Il m’énerve celui-là ! Suis-je obligée de lui répondre ? Une silhouette se dessine devant la porte d’entrée vitrée. Je sens qu’il va entrer. Je prie pour qu’il parte tout en clignant des yeux pour mieux lire les chiffres qui dansent sur mon écran. Je m’étire lentement prête à bondir pour aller bien lui faire sentir qu’il me dérange. Quand il ouvre la porte.

 

Pendant deux secondes, deux secondes interminables, j’avoue que les circuits de mon cerveau ont cessé de communiquer entre eux. Black-out total.

 

Première analyse : Européen. 1m85. Belle carrure, cheveux noirs, costume sur mesure. Affreusement beau gosse.

 

Deuxième analyse : …

 

Mon cerveau se court-circuite de nouveau. Ah non, je crois finalement qu’il s’est carrément déconnecté du monde des vivants.

 

J’expire bruyamment pour reprendre le contrôle. Il s’approche de moi et semble pas très heureux de voir une inconnue à une heure aussi tardive.

 

Troisième analyse maintenant qu’il est plus que près: yeux verts. Est-ce que ca existe des yeux comme ceux-là ? D’un vert complètement délavé qui lui donne un air de fauve en pleine nuit.

 
  • Qui êtes-vous ?
  • Et vous qui êtes-vous ? je réplique immédiatement au lieu de répondre.
 

Je sais c’est complètement idiot de répondre à une question par une autre question mais je ne sais pas comment l’expliquer ; son regard vert posé sur moi me fait réagir comme une bête traquée. Maintenant qu’il est juste face à moi, je me rends compte à quel point malgré la grande finesse de ses traits et le vert de son regard, il semble dur de caractère.  A quoi ça sert d’être aussi beau si c’est pour avoir l’air carrément méchant ? Mais quel gâchis mon Dieu.
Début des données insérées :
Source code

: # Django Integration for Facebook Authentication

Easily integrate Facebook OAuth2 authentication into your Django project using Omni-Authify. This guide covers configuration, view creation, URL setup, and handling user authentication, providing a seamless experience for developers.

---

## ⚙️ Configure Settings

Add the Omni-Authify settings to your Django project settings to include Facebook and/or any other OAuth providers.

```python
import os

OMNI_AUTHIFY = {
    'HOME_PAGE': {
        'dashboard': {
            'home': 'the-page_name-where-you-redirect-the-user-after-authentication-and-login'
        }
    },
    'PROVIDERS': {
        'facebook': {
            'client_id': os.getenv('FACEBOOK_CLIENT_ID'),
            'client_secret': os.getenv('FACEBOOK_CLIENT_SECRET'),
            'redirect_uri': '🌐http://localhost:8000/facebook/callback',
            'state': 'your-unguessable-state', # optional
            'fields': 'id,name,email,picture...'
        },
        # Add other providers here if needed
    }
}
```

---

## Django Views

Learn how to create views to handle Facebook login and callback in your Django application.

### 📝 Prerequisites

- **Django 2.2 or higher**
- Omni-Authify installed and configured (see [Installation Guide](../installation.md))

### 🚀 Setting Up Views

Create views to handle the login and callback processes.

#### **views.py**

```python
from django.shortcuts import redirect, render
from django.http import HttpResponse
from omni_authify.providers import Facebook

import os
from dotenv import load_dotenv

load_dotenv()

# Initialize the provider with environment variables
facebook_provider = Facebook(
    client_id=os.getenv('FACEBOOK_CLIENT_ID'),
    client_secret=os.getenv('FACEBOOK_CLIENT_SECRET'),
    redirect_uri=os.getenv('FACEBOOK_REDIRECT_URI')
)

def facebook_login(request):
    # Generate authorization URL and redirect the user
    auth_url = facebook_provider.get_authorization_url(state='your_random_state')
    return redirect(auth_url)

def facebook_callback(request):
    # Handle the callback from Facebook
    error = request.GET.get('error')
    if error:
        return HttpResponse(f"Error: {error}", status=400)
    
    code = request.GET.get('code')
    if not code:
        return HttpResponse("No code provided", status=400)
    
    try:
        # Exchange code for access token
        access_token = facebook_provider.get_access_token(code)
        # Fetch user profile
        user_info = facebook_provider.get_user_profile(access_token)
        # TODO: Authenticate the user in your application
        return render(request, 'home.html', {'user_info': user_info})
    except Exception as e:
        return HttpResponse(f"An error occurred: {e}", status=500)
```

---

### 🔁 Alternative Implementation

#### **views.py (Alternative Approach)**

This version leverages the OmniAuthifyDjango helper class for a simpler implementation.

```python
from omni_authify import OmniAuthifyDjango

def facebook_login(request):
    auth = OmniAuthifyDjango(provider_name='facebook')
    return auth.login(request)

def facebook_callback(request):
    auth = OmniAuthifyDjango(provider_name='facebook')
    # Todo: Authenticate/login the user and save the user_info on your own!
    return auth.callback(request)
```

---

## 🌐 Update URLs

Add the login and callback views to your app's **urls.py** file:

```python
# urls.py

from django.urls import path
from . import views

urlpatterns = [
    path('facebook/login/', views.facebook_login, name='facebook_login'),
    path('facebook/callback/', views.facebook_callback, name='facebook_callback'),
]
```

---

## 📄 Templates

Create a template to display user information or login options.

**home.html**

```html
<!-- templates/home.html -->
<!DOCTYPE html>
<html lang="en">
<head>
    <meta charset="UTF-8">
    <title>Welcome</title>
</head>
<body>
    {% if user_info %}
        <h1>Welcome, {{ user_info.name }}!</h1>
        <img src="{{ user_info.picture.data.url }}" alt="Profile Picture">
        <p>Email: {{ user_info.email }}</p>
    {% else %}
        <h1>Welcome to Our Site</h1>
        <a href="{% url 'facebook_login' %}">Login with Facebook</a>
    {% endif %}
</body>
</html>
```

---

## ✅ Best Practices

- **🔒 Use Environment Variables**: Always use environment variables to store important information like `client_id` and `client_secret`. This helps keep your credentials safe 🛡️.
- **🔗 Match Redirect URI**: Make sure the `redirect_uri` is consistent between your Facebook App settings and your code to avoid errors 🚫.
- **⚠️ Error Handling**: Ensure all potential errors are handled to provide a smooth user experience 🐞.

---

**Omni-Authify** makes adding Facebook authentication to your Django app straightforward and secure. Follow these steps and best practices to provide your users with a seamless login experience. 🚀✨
La meilleure défense étant l’attaque et comme il m’intimide beaucoup, j’essaie d’être aussi désagréable que lui en gardant le silence.

 

Décontenancé, il tente de jeter un coup d’œil sur mes documents. Je range mes affaires sans cérémonie pour bien lui faire comprendre qu’il ne saura rien de moi. Non mais dis donc c’est quoi ces manières ! Mes mains tremblent légèrement, mais j’espère qu’il ne l’a pas remarqué. Ça doit être la fatigue et surement pas les yeux verts ! Oui ça doit être ça ! Il faut que ce soit ça !

 
  • De toute manière je finirai bien par savoir qui vous êtes ! me fait-il remarquer en levant un sourcil. Je vois que vous avez un badge. C’est déjà ça !
 

Il me jette un dernier coup d’œil méprisant et s’en va.

 

Quel malpoli ! Ces européens-là se croient vraiment tout permis. Quand je pense que mon cœur a manqué quelques battements à sa vue, que j’ai failli avoir une crise cardiaque quand il s’est approché de moi, que mon cerveau a pris un congé sabbatique aussi court qu’inopiné, que son parfum envoutant m’a complètement troublé! Tout ça pour s’en aller sans lui-même dire qui il est ! C’est ridicule. Ça doit être la fatigue ! Il vaut mieux que je rentre chez moi.

 

Comme on dit chez nous le travail du blanc ne finit jamais.

 

Les amoureux du Taj...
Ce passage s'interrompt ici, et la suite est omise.